昭和炭鉱跡(沼田町)2021

2021年11月3日水曜日

炭鉱(昭和)

t f B! P L
北海道雨竜郡沼田町にあった1969(昭和44)年閉山の明治鉱業昭和炭鉱。閉山から50年以上経過してもなお、炭鉱施設はまだまだ形を保ち続けています。今回で3度目になりますが、炭鉱住宅アパート群、隧道内部マーケット、選炭場を探訪しました。
林道の一部が崩落しているためか、いつも施錠されている昭和二股林道のゲート。ここから徒歩で約4km、まずは炭鉱住宅アパート群を目指します。


今回で3度目となる訪問はまだ雪が積もる前。前回の猛吹雪と違って穏やかな天候ではありましたが、ここ数年、全道的に熊の出没が増加傾向にある昨今。物騒な野生動物に遭遇しないよう、いつもより慎重に歩を進めて行きます。
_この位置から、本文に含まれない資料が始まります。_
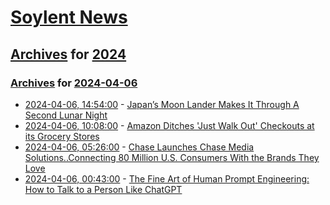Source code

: # [Soylent News](../../../README.md)

## [Archives](../../index.md) for [2024](../index.md)

### [Archives](../../index.md) for [2024-04-06](index.md)

* [2024-04-06, 14:54:00](https://soylentnews.org/article.pl?sid=24/04/04/1741241&from=rss) - [Japan’s Moon Lander Makes It Through A Second Lunar Night](https://soylentnews.org/article.pl?sid=24/04/04/1741241&from=rss)
* [2024-04-06, 10:08:00](https://soylentnews.org/article.pl?sid=24/04/04/1739222&from=rss) - [Amazon Ditches 'Just Walk Out' Checkouts at its Grocery Stores](https://soylentnews.org/article.pl?sid=24/04/04/1739222&from=rss)
* [2024-04-06, 05:26:00](https://soylentnews.org/article.pl?sid=24/04/04/1737225&from=rss) - [Chase Launches Chase Media Solutions..Connecting 80 Million U.S. Consumers With the Brands They Love](https://soylentnews.org/article.pl?sid=24/04/04/1737225&from=rss)
* [2024-04-06, 00:43:00](https://soylentnews.org/article.pl?sid=24/04/04/1735221&from=rss) - [The Fine Art of Human Prompt Engineering: How to Talk to a Person Like ChatGPT](https://soylentnews.org/article.pl?sid=24/04/04/1735221&from=rss)
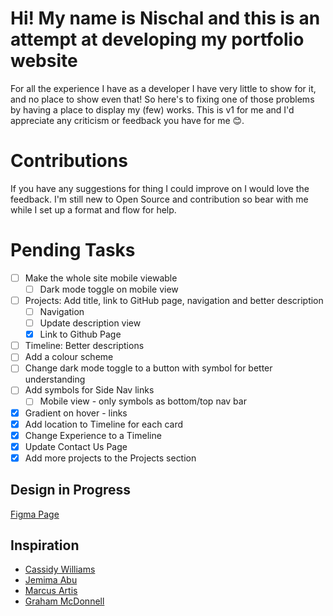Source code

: # Hi! My name is Nischal and this is an attempt at developing my portfolio website

For all the experience I have as a developer I have very little to show for it, and no place to show even that! So here's to fixing one of those problems by having a place to display my (few) works. This is v1 for me and I'd appreciate any criticism or feedback you have for me 😊.

# Contributions

If you have any suggestions for thing I could improve on I would love the feedback. I'm still new to Open Source and contribution so bear with me while I set up a format and flow for help.

# Pending Tasks

- [ ] Make the whole site mobile viewable
  - [ ] Dark mode toggle on mobile view
- [ ] Projects: Add title, link to GitHub page, navigation and better description
  - [ ] Navigation
  - [ ] Update description view
  - [x] Link to Github Page
- [ ] Timeline: Better descriptions
- [ ] Add a colour scheme
- [ ] Change dark mode toggle to a button with symbol for better understanding
- [ ] Add symbols for Side Nav links
  - [ ] Mobile view - only symbols as bottom/top nav bar
- [x] Gradient on hover - links
- [x] Add location to Timeline for each card
- [x] Change Experience to a Timeline
- [x] Update Contact Us Page
- [x] Add more projects to the Projects section

## Design in Progress

[Figma Page](https://www.figma.com/file/dPLR7yWhRIn3PcVsmXdOZK/Wireframing---Portfolio-Website?node-id=107%3A276)

## Inspiration

- [Cassidy Williams](https://cassidoo.co/)
- [Jemima Abu](https://www.jemimaabu.com/)
- [Marcus Artis](https://marcusartis.pixpa.com/)
- [Graham McDonnell](https://www.greymac.com/)
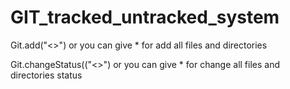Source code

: # GIT_tracked_untracked_system

Git.add("<<file or directory absolute path>>") or you can give * for add all files and directories
  
  
Git.changeStatus(("<<file or directory absolute path>>") or you can give * for change all files and directories status 

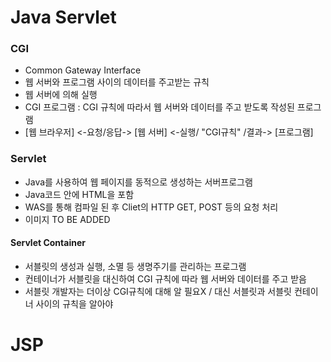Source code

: # Java Servlet

### CGI
 * Common Gateway Interface
 * 웹 서버와 프로그램 사이의 데이터를 주고받는 규칙
 * 웹 서버에 의해 실행
 * CGI 프로그램 : CGI 규칙에 따라서 웹 서버와 데이터를 주고 받도록 작성된 프로그램
 * [웹 브라우저] <-요청/응답-> [웹 서버] <-실행/ "CGI규칙" /결과-> [프로그램]

### Servlet
 * Java를 사용하여 웹 페이지를 동적으로 생성하는 서버프로그램
 * Java코드 안에 HTML을 포함
 * WAS를 통해 컴파일 된 후 Cliet의 HTTP GET, POST 등의 요청 처리
 * 이미지 TO BE ADDED

 #### Servlet Container
 * 서블릿의 생성과 실행, 소멸 등 생명주기를 관리하는 프로그램
 * 컨테이너가 서블릿을 대신하여 CGI 규칙에 따라 웹 서버와 데이터를 주고 받음
 * 서블릿 개발자는 더이상 CGI규칙에 대해 알 필요X / 대신 서블릿과 서블릿 컨테이너 사이의 규칙을 알아야

 


# JSP

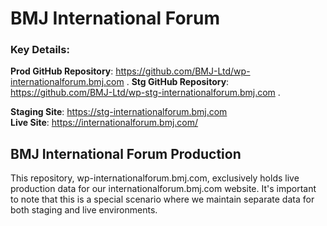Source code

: # BMJ International Forum
### Key Details:
**Prod GitHub Repository**:   https://github.com/BMJ-Ltd/wp-internationalforum.bmj.com .
**Stg GitHub Repository**: https://github.com/BMJ-Ltd/wp-stg-internationalforum.bmj.com .

**Staging Site**: https://stg-internationalforum.bmj.com  
**Live Site**: https://internationalforum.bmj.com/

## BMJ International Forum Production
This repository, wp-internationalforum.bmj.com, exclusively holds live production data for our internationalforum.bmj.com website. It's important to note that this is a special scenario where we maintain separate data for both staging and live environments.


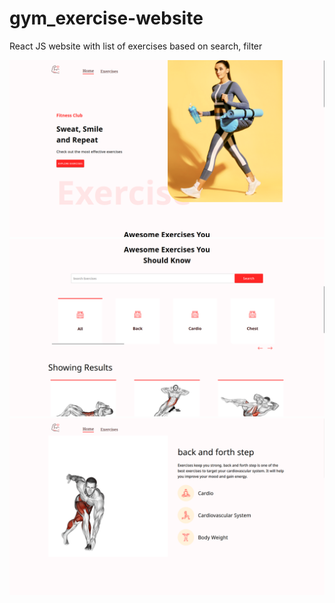 # gym_exercise-website
React JS website with list of exercises based on search, filter


![Gym_Screenshot](./react-gym-exercises-screenshot1.png)
![Gym_Screenshot2](./react-gym-exercises-screenshot2.png)
![Gym_Screenshot3](./react-gym-exercises-screenshot3.png)
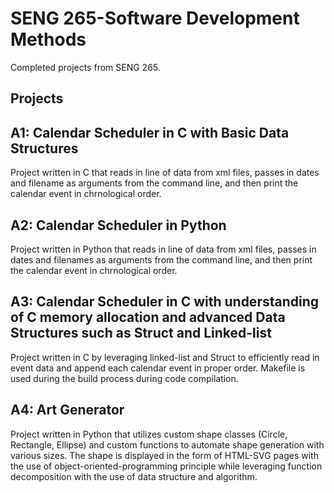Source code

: # SENG 265-Software Development Methods
Completed projects from SENG 265.
## Projects
## A1: Calendar Scheduler in C with Basic Data Structures
Project written in C that reads in line of data from xml files, passes in dates and filename as arguments from the command line, and then print the calendar event in chrnological order.
## A2: Calendar Scheduler in Python
Project written in Python that reads in line of data from xml files, passes in dates and filenames as arguments from the command line, and then print the calendar event in chrnological order.
## A3: Calendar Scheduler in C with understanding of C memory allocation and advanced Data Structures such as Struct and Linked-list
Project written in C by leveraging linked-list and Struct to efficiently read in event data and append each calendar event in proper order. Makefile is used during the build process during code compilation.
## A4: Art Generator
Project written in Python that utilizes custom shape classes (Circle, Rectangle, Ellipse) and custom functions to automate shape generation with various sizes. The shape is displayed in the form of HTML-SVG pages with the use of object-oriented-programming principle while leveraging function decomposition with the use of data structure and algorithm.

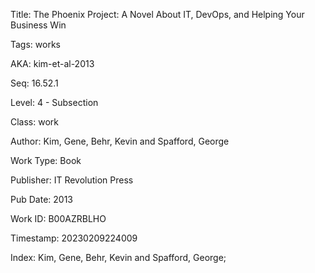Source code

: Title:  The Phoenix Project: A Novel About IT, DevOps, and Helping Your Business Win

Tags:   works

AKA:    kim-et-al-2013

Seq:    16.52.1

Level:  4 - Subsection

Class:  work

Author: Kim, Gene, Behr, Kevin and Spafford, George

Work Type: Book

Publisher: IT Revolution Press

Pub Date: 2013

Work ID: B00AZRBLHO

Timestamp: 20230209224009

Index:  Kim, Gene, Behr, Kevin and Spafford, George; 
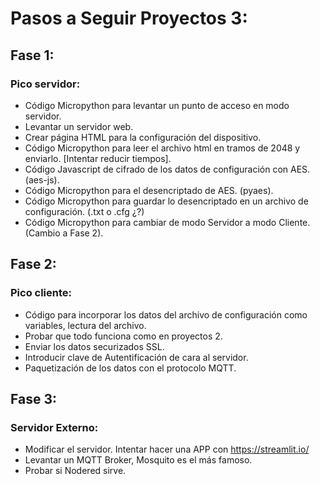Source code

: # Pasos a Seguir Proyectos 3:

## Fase 1:
### Pico servidor:

- Código Micropython para levantar un punto de acceso en modo servidor.
- Levantar un servidor web.
- Crear página HTML para la configuración del dispositivo.
- Código Micropython para leer el archivo html en tramos de 2048 y enviarlo. [Intentar reducir tiempos].
- Código Javascript de cifrado de los datos de configuración con AES. (aes-js).
- Código Micropython para el desencriptado de AES. (pyaes).
- Código Micropython para guardar lo desencriptado en un archivo de configuración. (.txt o .cfg ¿?)
- Código Micropython para cambiar de modo Servidor a modo Cliente. (Cambio a Fase 2).


## Fase 2:
### Pico cliente:

- Código para incorporar los datos del archivo de configuración como variables, lectura del archivo.
- Probar que todo funciona como en proyectos 2.
- Enviar los datos securizados SSL.
- Introducir clave de Autentificación de cara al servidor.
- Paquetización de los datos con el protocolo MQTT.

## Fase 3:
### Servidor Externo:

- Modificar el servidor. Intentar hacer una APP con https://streamlit.io/ 
- Levantar un MQTT Broker, Mosquito es el más famoso.
- Probar si Nodered sirve.

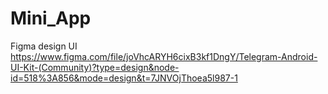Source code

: # Mini_App

Figma design UI https://www.figma.com/file/joVhcARYH6cixB3kf1DngY/Telegram-Android-UI-Kit-(Community)?type=design&node-id=518%3A856&mode=design&t=7JNVOjThoea5l987-1
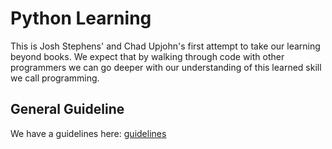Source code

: # Python Learning
This is Josh Stephens' and Chad Upjohn's first attempt to take our learning beyond books.  We expect that by walking through code with other programmers we can go deeper with our understanding of this learned skill we call programming.

## General Guideline
We have a guidelines here: [guidelines](./guidelines.md)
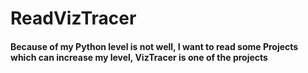 # ReadVizTracer
#### Because of my Python level is not well, I want to read some Projects which can increase my level, VizTracer is one of the projects
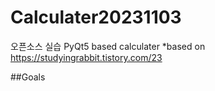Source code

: # Calculater20231103
오픈소스 실습
PyQt5 based calculater
*based on https://studyingrabbit.tistory.com/23 

##Goals


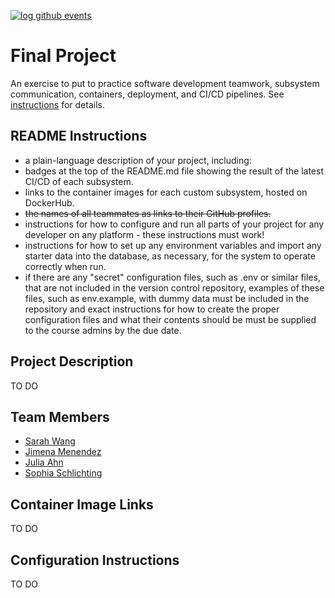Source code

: [![log github events](https://github.com/software-students-spring2025/5-final-sjsj5/actions/workflows/event-logger.yml/badge.svg)](https://github.com/software-students-spring2025/5-final-sjsj5/actions/workflows/event-logger.yml)
# Final Project

An exercise to put to practice software development teamwork, subsystem communication, containers, deployment, and CI/CD pipelines. See [instructions](./instructions.md) for details.

## README Instructions
- a plain-language description of your project, including:
- badges at the top of the README.md file showing the result of the latest CI/CD of each subsystem.
- links to the container images for each custom subsystem, hosted on DockerHub.
- ~~the names of all teammates as links to their GitHub profiles.~~
- instructions for how to configure and run all parts of your project for any developer on any platform - these instructions must work!
- instructions for how to set up any environment variables and import any starter data into the database, as necessary, for the system to operate correctly when run.
- if there are any "secret" configuration files, such as .env or similar files, that are not included in the version control repository, examples of these files, such as env.example, with dummy data must be included in the repository and exact instructions for how to create the proper configuration files and what their contents should be must be supplied to the course admins by the due date.

## Project Description
TO DO

## Team Members
- [Sarah Wang](https://github.com/sarahswang)
- [Jimena Menendez](https:/github.com/jkm8294)
- [Julia Ahn](https:/github.com/juliaahn)
- [Sophia Schlichting](https:/github.com/schlichtings)

## Container Image Links
TO DO

## Configuration Instructions
TO DO
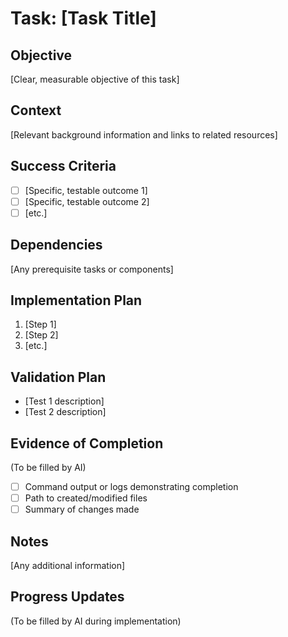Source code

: # Task: [Task Title]

## Objective
[Clear, measurable objective of this task]

## Context
[Relevant background information and links to related resources]

## Success Criteria
- [ ] [Specific, testable outcome 1]
- [ ] [Specific, testable outcome 2]
- [ ] [etc.]

## Dependencies
[Any prerequisite tasks or components]

## Implementation Plan
1. [Step 1]
2. [Step 2]
3. [etc.]

## Validation Plan
- [Test 1 description]
- [Test 2 description]

## Evidence of Completion
(To be filled by AI)
- [ ] Command output or logs demonstrating completion
- [ ] Path to created/modified files
- [ ] Summary of changes made

## Notes
[Any additional information]

## Progress Updates
(To be filled by AI during implementation)
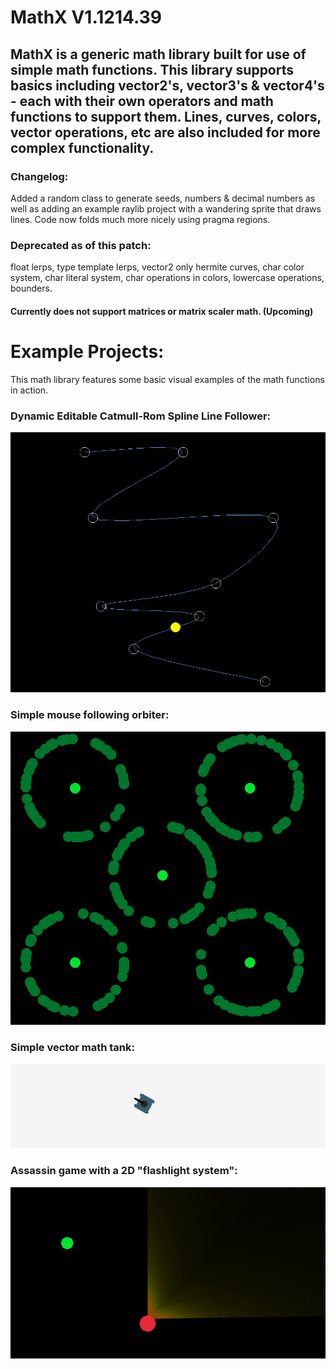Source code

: # MathX V1.1214.39

## MathX is a generic math library built for use of simple math functions. This library supports basics including vector2's, vector3's & vector4's - each with their own operators and math functions to support them. Lines, curves, colors, vector operations, etc are also included for more complex functionality.

### Changelog:
Added a random class to generate seeds, numbers & decimal numbers as well as adding an example raylib project with a wandering sprite that draws lines. Code now folds much more nicely using pragma regions.


### Deprecated as of this patch:
float lerps, 
type template lerps, 
vector2 only hermite curves, 
char color system, 
char literal system, 
char operations in colors, 
lowercase operations, 
bounders.

#### Currently does not support matrices or matrix scaler math. (Upcoming)


# Example Projects:

This math library features some basic visual examples of the math functions in action.

### Dynamic Editable Catmull-Rom Spline Line Follower:
![alt text](https://github.com/JusticeShultz/MathLibrary/blob/master/ImageExamples/Image01.PNG)

### Simple mouse following orbiter:
![alt text](https://github.com/JusticeShultz/MathLibrary/blob/master/ImageExamples/Image02.PNG)

### Simple vector math tank:
![alt text](https://github.com/JusticeShultz/MathLibrary/blob/master/ImageExamples/Image03.PNG)

### Assassin game with a 2D "flashlight system":
![alt text](https://github.com/JusticeShultz/MathLibrary/blob/master/ImageExamples/Image04.PNG)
30分経過。いつものメンバーに新メンバーも加わって賑やかに進行中w


徒歩40分、遺構が見えてきました。


あっという間にアパート群に到着、徒歩開始から1時間でした。前回は膝下までの積雪&絶賛降雪中だったため同じ距離なのに2時間かかりました。その上疲労による股間の激痛に悶えながら歩いたことに比べると今回は余裕っすw


数年ぶりにアパートとご対面です。そんなには変わってない印象。


相変わらず枯れ木や枯れ草が生え放題なので写真が撮りにくいです。


アパートの裏側を確認。水が溜まってます。


北海道有数の豪雪地帯にありながら50年経っても窓の木枠が残っていました。


木枠どころか小窓にはガラスも割れずに残っています。


いずれは植物で覆われ森に飲み込まれてしまうのでしょうか。


外壁の一部が剥がれ落ち、ブロックが剥き出しになっています。森に飲み込まれるより先に建物が保たないかも知れません。


アパートの内部。内壁が無くなりコンクリートブロック剥き出しになった部屋。下地の木材がちょこちょこと残っていますね。


こちらの部屋は比較的綺麗な状態で押し入れが原型を留めています。昔住んでいた家を想起させます。


白華現象による鍾乳石が時間の経過を物語っています。


この壁には下地の木材がまだ残っていますね。石膏ボード?の破片も見られます。


殺風景な中でひと際目立つ鮮やかな水色のクロスシート。


階段は苔に覆われています。


階段の踊り場からは向かいのアパートが見えます。


窓枠の骨組みが綺麗に残っていますね。


アパートの周辺は小川が流れていたり段差があったりと、草木も多いので移動には注意を要します。他の棟も見ていきます。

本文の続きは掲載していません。